Extracted data:
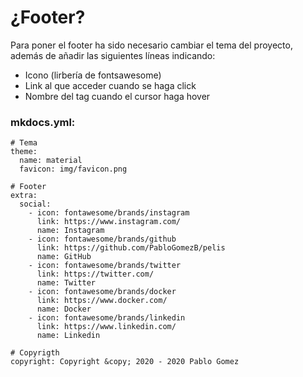 # ¿Footer?

Para poner el footer ha sido necesario cambiar el tema del proyecto, además de añadir las siguientes líneas indicando:

* Icono (lirbería de fontsawesome)
* Link al que acceder cuando se haga click
* Nombre del tag cuando el cursor haga hover

### mkdocs.yml:
```
# Tema
theme:
  name: material
  favicon: img/favicon.png

# Footer
extra:
  social:
    - icon: fontawesome/brands/instagram
      link: https://www.instagram.com/
      name: Instagram
    - icon: fontawesome/brands/github
      link: https://github.com/PabloGomezB/pelis
      name: GitHub
    - icon: fontawesome/brands/twitter
      link: https://twitter.com/
      name: Twitter
    - icon: fontawesome/brands/docker
      link: https://www.docker.com/
      name: Docker
    - icon: fontawesome/brands/linkedin
      link: https://www.linkedin.com/
      name: Linkedin

# Copyrigth
copyright: Copyright &copy; 2020 - 2020 Pablo Gomez
```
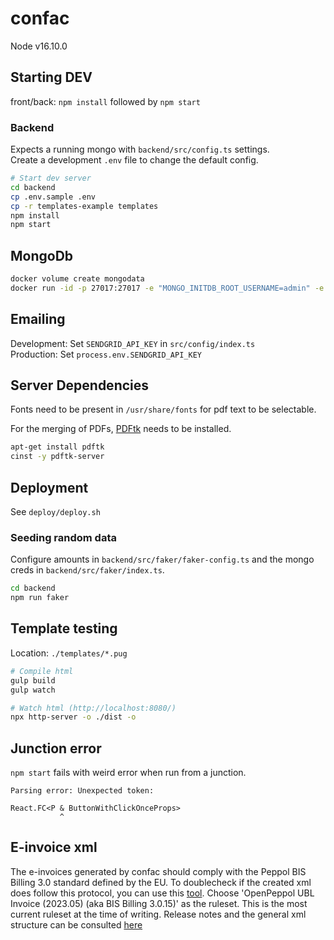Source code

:confac
======

Node v16.10.0


## Starting DEV

front/back: `npm install` followed by `npm start`

### Backend

Expects a running mongo with `backend/src/config.ts` settings.  
Create a development `.env` file to change the default config.

```bash
# Start dev server
cd backend
cp .env.sample .env
cp -r templates-example templates
npm install
npm start
```

## MongoDb

```bash
docker volume create mongodata
docker run -id -p 27017:27017 -e "MONGO_INITDB_ROOT_USERNAME=admin" -e "MONGO_INITDB_ROOT_PASSWORD=pwd" -v mongodata:/data/db --name confac-mongo mongo:3.6.3
```



## Emailing

Development: Set `SENDGRID_API_KEY` in `src/config/index.ts`  
Production: Set `process.env.SENDGRID_API_KEY`  



## Server Dependencies

Fonts need to be present in `/usr/share/fonts` for pdf text to be selectable.

For the merging of PDFs, [PDFtk](https://www.pdflabs.com/tools/pdftk-the-pdf-toolkit/) needs to be installed.

```bash
apt-get install pdftk
cinst -y pdftk-server
```


## Deployment

See `deploy/deploy.sh`


### Seeding random data

Configure amounts in `backend/src/faker/faker-config.ts`
and the mongo creds in `backend/src/faker/index.ts`.

```sh
cd backend
npm run faker
```



## Template testing


Location: `./templates/*.pug`

```bash
# Compile html
gulp build
gulp watch

# Watch html (http://localhost:8080/)
npx http-server -o ./dist -o
```



## Junction error

`npm start` fails with weird error when run from a junction.

```text
Parsing error: Unexpected token:

React.FC<P & ButtonWithClickOnceProps>
           ^
```

## E-invoice xml

The e-invoices generated by confac should comply with the Peppol BIS Billing 3.0 standard defined by the EU. To doublecheck if the created xml does follow this protocol, you can use this [tool](https://ecosio.com/en/peppol-and-xml-document-validator/). Choose 'OpenPeppol UBL Invoice (2023.05) (aka BIS Billing 3.0.15)' as the ruleset. This is the most current ruleset at the time of writing. Release notes and the general xml structure can be consulted [here]( https://docs.peppol.eu/poacc/billing/3.0)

Task instructions:
In the material above, find each line that has the string "config" and return it.

Solution for this exercise:
Expects a running mongo with `backend/src/config.ts` settings.  
Create a development `.env` file to change the default config.
Development: Set `SENDGRID_API_KEY` in `src/config/index.ts`  
Configure amounts in `backend/src/faker/faker-config.ts`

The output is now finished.